A strong presence in China and a slew of new sport-utility vehicles like the VW Tiguan and the Skoda Kodiaq helped cushion an unprecedented cash outflow of about 17 billion euros ($21 billion) last year that was triggered by the September 2015 revelation of diesel-engine emissions-control rigging. The undiminished popularity of its vehicles is vital to generating the funds Volkswagen needs to emerge from the crisis while it also makes hefty investments in new technologies such as electric and self-driving cars.
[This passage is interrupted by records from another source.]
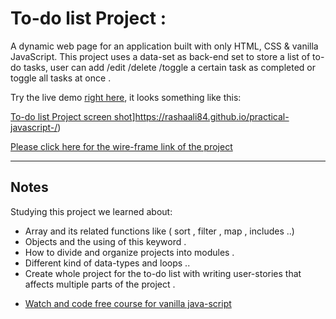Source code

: # To-do list Project :

A dynamic web page for an application built with only HTML, CSS & vanilla JavaScript. This project uses a data-set as back-end set to store a list of to-do tasks, user can add /edit /delete /toggle a certain task as completed or toggle all tasks at once .

Try the live demo [right here](https://rashaali84.github.io/Sort-Without-Articles/index.html), it looks something like this:

[To-do list Project screen shot](./images/prajs.png)]https://rashaali84.github.io/practical-javascript-/)

[Please click here for the wire-frame link of the project](https://wireframe.cc/OjvAvT)

---

## Notes

Studying this project we learned about:

- Array and its related functions like ( sort , filter , map , includes ..)
- Objects and the using of this keyword .
- How to divide and organize projects into modules .
- Different kind of data-types and loops ..
- Create whole project for the to-do list with writing user-stories that affects multiple parts of the project .

* [Watch and code free course for vanilla java-script](https://watchandcode.com/courses/enrolled/60264)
The Wolfsburg-based company, which comprises a stable of 12 automotive brands including the Porsche sports car marque, Scania heavy-duty trucks and Ducati motorbikes, will seek to sustain sales momentum this year with models including an updated version of the VW Touareg SUV, the new Virtus in South America and add a large SUV to the lineup of its Spanish Seat nameplate. The Audi division, VW’s largest earnings contributor will roll out its first all-electric model dubbed E-tron and the new Q8 flagship SUV.
"We are making decisive investments in the mobility of tomorrow, using funds from our own resources: in electric mobility, autonomous driving, new mobility services and digitalization,” Mueller said. “At the same time, we continue to systematically develop present technologies and vehicles. The excellent delivery figures confirm that this is the right approach."